[Records drawn from a dataset]
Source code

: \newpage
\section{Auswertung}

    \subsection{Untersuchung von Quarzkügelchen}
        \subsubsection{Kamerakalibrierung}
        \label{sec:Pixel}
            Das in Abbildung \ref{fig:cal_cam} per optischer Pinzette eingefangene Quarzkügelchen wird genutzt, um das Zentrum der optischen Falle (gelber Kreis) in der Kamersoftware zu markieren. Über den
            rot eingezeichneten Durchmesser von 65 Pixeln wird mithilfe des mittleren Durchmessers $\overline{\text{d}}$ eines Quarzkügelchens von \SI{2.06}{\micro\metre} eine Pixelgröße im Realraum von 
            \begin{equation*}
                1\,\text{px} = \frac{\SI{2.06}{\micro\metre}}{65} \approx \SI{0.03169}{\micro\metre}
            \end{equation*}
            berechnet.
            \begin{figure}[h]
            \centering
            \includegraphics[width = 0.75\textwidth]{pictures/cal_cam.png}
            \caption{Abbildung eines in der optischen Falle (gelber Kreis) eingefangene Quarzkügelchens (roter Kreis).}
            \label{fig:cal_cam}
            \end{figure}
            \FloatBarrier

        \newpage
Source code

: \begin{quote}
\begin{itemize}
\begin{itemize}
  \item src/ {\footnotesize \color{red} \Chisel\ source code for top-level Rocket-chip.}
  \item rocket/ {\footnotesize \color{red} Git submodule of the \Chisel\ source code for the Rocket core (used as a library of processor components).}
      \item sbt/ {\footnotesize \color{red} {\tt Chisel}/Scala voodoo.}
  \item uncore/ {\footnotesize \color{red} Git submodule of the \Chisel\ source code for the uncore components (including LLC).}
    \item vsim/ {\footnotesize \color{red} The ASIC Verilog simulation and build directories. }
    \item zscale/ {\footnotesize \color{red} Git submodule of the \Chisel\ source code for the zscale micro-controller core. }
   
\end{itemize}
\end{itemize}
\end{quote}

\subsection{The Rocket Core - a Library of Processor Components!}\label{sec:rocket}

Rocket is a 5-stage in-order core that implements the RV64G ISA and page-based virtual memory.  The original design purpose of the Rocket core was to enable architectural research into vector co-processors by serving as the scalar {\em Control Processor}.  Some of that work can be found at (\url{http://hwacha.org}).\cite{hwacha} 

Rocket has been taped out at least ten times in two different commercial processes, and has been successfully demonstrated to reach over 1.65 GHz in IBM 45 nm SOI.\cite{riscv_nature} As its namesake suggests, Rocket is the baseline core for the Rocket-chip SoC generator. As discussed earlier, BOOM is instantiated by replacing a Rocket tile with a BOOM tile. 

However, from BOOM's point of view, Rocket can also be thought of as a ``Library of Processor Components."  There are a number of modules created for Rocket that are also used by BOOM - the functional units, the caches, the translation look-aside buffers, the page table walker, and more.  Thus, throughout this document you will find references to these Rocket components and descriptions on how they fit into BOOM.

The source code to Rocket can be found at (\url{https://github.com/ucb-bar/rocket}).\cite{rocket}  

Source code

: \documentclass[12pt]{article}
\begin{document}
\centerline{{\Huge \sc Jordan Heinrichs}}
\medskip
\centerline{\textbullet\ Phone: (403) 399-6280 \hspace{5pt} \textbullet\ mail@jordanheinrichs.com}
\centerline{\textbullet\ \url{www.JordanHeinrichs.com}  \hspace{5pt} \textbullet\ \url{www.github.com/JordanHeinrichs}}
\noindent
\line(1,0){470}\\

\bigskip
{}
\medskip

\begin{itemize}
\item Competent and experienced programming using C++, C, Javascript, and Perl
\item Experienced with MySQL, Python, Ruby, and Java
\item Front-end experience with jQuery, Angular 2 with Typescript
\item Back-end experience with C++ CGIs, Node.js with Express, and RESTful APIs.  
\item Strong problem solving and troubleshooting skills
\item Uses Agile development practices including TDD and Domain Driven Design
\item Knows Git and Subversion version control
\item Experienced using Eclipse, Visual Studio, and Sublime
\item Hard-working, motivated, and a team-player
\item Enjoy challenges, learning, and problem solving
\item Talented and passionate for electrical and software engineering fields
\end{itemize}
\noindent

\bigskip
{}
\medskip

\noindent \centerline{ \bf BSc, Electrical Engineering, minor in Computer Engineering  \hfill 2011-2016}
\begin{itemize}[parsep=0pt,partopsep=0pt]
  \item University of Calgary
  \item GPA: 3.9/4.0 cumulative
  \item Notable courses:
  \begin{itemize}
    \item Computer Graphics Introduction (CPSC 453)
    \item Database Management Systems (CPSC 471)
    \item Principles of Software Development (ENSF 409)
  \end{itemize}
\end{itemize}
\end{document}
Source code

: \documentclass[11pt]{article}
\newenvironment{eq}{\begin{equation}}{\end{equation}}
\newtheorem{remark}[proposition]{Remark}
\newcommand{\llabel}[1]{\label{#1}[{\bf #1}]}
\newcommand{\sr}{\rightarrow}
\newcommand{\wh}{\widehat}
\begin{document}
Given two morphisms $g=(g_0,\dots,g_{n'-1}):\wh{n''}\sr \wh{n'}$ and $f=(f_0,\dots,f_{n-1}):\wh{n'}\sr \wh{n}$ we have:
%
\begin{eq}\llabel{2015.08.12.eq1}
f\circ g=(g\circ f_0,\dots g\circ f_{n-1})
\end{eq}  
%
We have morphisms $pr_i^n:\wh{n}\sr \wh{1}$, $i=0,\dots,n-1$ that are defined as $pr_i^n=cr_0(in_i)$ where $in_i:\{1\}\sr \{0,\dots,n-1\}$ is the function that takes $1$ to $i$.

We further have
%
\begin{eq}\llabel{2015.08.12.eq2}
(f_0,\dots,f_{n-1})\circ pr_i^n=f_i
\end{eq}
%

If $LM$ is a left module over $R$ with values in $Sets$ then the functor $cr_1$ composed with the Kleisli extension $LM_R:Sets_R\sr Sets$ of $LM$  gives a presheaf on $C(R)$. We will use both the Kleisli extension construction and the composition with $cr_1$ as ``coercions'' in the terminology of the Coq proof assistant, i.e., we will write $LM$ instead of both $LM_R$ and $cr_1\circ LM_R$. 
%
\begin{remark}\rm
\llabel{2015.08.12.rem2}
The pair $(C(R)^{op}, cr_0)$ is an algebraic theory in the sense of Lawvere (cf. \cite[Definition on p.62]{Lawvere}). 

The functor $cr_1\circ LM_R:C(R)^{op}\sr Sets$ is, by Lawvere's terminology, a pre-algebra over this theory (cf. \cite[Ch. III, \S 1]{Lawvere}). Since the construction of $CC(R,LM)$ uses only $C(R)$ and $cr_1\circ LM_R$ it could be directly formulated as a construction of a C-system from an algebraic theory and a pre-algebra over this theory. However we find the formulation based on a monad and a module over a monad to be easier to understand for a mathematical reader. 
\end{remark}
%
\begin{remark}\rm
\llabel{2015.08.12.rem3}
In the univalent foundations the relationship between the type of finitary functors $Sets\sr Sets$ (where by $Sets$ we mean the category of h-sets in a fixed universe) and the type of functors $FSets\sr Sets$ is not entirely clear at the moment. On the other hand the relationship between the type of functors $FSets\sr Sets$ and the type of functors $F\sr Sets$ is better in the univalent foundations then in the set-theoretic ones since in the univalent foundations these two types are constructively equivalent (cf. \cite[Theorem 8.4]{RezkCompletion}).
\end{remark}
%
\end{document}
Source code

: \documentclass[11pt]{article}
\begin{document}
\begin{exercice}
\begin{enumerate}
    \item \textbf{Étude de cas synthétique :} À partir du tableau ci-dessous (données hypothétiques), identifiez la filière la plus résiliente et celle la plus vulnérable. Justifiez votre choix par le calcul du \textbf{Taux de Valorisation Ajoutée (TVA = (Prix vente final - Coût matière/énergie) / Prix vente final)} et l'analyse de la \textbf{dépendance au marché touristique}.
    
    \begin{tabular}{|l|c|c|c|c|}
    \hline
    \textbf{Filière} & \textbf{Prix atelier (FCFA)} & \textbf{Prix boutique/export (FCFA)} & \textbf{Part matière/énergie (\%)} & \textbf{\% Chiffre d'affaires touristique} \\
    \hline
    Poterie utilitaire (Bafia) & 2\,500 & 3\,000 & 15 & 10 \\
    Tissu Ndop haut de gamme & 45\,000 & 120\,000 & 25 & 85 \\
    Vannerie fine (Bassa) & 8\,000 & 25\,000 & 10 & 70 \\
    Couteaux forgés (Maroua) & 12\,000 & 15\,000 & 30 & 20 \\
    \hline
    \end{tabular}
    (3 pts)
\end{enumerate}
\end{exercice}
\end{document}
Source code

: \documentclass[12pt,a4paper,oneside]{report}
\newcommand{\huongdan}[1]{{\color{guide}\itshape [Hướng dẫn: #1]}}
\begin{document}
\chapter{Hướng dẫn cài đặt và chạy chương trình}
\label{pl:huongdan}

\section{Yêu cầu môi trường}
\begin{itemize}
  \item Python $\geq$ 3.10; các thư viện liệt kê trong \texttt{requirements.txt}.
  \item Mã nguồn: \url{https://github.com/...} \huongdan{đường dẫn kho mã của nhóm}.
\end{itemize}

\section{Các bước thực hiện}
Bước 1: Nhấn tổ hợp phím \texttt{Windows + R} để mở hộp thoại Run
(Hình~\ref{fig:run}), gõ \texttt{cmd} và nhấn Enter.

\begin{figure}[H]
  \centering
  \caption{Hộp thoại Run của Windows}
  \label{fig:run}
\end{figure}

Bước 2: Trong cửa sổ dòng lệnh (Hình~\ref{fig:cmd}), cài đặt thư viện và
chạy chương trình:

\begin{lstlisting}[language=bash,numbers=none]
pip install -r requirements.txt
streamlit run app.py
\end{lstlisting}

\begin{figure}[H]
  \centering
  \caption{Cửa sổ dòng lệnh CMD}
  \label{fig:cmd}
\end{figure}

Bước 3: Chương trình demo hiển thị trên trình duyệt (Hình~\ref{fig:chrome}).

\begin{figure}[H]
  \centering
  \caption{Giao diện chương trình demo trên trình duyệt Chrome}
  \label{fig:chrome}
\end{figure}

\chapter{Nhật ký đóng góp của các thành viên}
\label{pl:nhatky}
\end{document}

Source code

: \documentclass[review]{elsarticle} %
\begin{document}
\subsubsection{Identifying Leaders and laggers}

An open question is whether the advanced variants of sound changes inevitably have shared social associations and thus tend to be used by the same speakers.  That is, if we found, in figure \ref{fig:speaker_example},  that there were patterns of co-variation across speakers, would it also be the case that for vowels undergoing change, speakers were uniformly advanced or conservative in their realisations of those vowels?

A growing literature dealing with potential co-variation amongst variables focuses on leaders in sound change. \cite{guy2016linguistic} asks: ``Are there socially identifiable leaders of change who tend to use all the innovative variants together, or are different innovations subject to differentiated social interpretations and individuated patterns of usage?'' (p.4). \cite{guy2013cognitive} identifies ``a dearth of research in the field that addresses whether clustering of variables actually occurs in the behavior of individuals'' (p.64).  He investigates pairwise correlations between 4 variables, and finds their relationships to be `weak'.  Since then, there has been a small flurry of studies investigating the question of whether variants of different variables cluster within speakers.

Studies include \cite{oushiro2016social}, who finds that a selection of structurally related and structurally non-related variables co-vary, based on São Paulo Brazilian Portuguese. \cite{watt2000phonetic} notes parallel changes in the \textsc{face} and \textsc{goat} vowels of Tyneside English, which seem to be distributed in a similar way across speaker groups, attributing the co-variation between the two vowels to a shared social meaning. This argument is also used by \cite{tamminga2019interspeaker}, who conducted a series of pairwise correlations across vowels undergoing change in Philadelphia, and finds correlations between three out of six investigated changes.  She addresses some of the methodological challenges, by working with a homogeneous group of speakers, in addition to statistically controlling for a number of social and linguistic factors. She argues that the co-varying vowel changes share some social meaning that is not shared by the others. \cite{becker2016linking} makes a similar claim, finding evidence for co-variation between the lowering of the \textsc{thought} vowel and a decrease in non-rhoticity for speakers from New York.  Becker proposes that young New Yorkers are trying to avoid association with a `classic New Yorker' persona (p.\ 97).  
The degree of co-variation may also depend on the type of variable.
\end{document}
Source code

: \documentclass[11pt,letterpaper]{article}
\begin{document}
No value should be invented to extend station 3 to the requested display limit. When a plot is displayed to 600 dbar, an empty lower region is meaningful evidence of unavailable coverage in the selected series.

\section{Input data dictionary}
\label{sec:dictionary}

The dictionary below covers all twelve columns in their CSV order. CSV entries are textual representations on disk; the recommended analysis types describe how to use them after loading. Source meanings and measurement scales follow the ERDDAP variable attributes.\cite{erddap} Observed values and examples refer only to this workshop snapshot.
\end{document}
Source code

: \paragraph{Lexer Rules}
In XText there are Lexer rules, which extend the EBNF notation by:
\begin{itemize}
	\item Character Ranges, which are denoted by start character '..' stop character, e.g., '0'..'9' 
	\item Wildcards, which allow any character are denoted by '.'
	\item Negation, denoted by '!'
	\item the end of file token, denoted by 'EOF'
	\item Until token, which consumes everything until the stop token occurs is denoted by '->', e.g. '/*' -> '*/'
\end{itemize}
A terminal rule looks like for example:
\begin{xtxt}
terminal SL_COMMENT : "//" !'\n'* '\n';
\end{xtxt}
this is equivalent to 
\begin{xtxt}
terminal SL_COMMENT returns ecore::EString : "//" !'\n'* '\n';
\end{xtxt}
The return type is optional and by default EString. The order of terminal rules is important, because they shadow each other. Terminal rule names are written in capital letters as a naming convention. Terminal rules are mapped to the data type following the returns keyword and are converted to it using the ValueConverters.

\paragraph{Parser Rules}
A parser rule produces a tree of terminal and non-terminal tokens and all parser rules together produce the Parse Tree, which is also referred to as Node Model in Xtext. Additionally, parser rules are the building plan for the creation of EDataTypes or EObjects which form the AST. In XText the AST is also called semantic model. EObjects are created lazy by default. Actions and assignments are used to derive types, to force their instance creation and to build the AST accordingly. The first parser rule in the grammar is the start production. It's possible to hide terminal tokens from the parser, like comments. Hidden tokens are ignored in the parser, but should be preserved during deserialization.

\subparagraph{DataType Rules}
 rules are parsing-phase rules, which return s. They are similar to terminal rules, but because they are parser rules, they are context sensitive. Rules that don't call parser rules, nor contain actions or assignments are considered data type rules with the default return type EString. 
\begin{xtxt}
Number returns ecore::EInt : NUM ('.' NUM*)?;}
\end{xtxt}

§ TASK INSTRUCTIONS
Return a copy of each line in the entries that carries the string "dictionary".

§ ANSWER SECTION
\section{Input data dictionary}
\label{sec:dictionary}
The dictionary below covers all twelve columns in their CSV order. CSV entries are textual representations on disk; the recommended analysis types describe how to use them after loading. Source meanings and measurement scales follow the ERDDAP variable attributes.\cite{erddap} Observed values and examples refer only to this workshop snapshot.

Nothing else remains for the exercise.